Steve Bertrand wrote:
> Tom Phoenix wrote:
>>
[snip]
>>
I think you're looking for the program's exit status. Traditionally on
Unix and many similar systems, the exit status is an integer, with 0
meaning "normal exit" and anything else meaning that something went
wrong. That's the value that's used by programs that run other
programs (such as the 'make' system utility) and need to know when a
step has failed. In Perl, you can access the exit status with the $?
variable after running a command via system or backticks. Beware: If
your command is run by the shell, you'll get the shell's exit status,
which may not be the exit status you were looking for.
Wow, thank you for such a thoughtful and detailed explanation! I don't
think I've ever run across the $? before (forgive me if it was noted in
the ref, obj, mod book).
Personally, I cringe whenever I see `$command` or system "$command"
inside of anything I have to work on (albeit I have several scripts I've
done this in myself, and still use). Everyone has their own way of
coding, and someone's code always looks worse to someone else. After
all, we are all only learning, no matter what we know...right?

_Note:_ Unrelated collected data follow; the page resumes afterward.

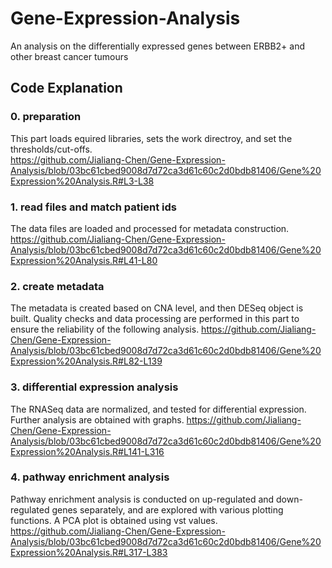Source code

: # Gene-Expression-Analysis
An analysis on the differentially expressed genes between ERBB2+ and other breast cancer tumours

## Code Explanation
### 0. preparation 
This part loads equired libraries, sets the work directroy, and set the thresholds/cut-offs.  
https://github.com/Jialiang-Chen/Gene-Expression-Analysis/blob/03bc61cbed9008d7d72ca3d61c60c2d0bdb81406/Gene%20Expression%20Analysis.R#L3-L38

### 1. read files and match patient ids
The data files are loaded and processed for metadata construction. 
https://github.com/Jialiang-Chen/Gene-Expression-Analysis/blob/03bc61cbed9008d7d72ca3d61c60c2d0bdb81406/Gene%20Expression%20Analysis.R#L41-L80

### 2. create metadata
The metadata is created based on CNA level, and then DESeq object is built. Quality checks and data processing are performed in this part to ensure the reliability of the following analysis.
https://github.com/Jialiang-Chen/Gene-Expression-Analysis/blob/03bc61cbed9008d7d72ca3d61c60c2d0bdb81406/Gene%20Expression%20Analysis.R#L82-L139

### 3. differential expression analysis
The RNASeq data are normalized, and tested for differential expression. Further analysis are obtained with graphs. 
https://github.com/Jialiang-Chen/Gene-Expression-Analysis/blob/03bc61cbed9008d7d72ca3d61c60c2d0bdb81406/Gene%20Expression%20Analysis.R#L141-L316

### 4. pathway enrichment analysis
Pathway enrichment analysis is conducted on up-regulated and down-regulated genes separately, and are explored with various plotting functions. A PCA plot is obtained using vst values.
https://github.com/Jialiang-Chen/Gene-Expression-Analysis/blob/03bc61cbed9008d7d72ca3d61c60c2d0bdb81406/Gene%20Expression%20Analysis.R#L317-L383
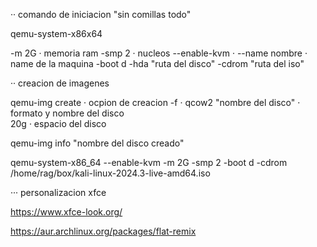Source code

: 


·· comando de iniciacion
"sin comillas todo"

qemu-system-x86x64

-m 2G 		· memoria ram
-smp 2    	· nucleos
--enable-kvm 	·
--name nombre   · name de la maquina
-boot d 
-hda  "ruta del disco"
-cdrom "ruta del iso"

·· creacion de imagenes

qemu-img 
create 				· ocpion de creacion
-f      			· 
qcow2 "nombre del disco" 	· formato y nombre del disco     
20g 				· espacio del disco


qemu-img info "nombre del disco creado"

qemu-system-x86_64 --enable-kvm -m 2G -smp 2 -boot d -cdrom /home/rag/box/kali-linux-2024.3-live-amd64.iso




··· personalizacion xfce


https://www.xfce-look.org/

https://aur.archlinux.org/packages/flat-remix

You can also consider capturing the STDERR output of the external
program. Since the exit status doesn't say much, most programs cough
out some last words when something goes wrong. In fact, if the program
outputs anything to STDERR, even if it exited with "success", the
error text may be important news you'd want to treat as a failure. One
common way to capture STDERR when running an external program is with
IPC::Open3.
You are speaking of Unix (under shell) STDERR here, correct?
[snip]
Tom was probably thinking of Unix, but same principles apply to other
platforms.
It's also worth noting that whatever application you're using to update
the database may well output something useful to STDOUT and it may be a
simple strategy to examine this output to determine the status of an
operation. If you assign the result of a backtick string to a scalar
variable
my $status = `command`;
then the entire output of the command will be stored as a single string.
If you assign it to an array
my @status = `command`;
then the output will be stored as one line per array element.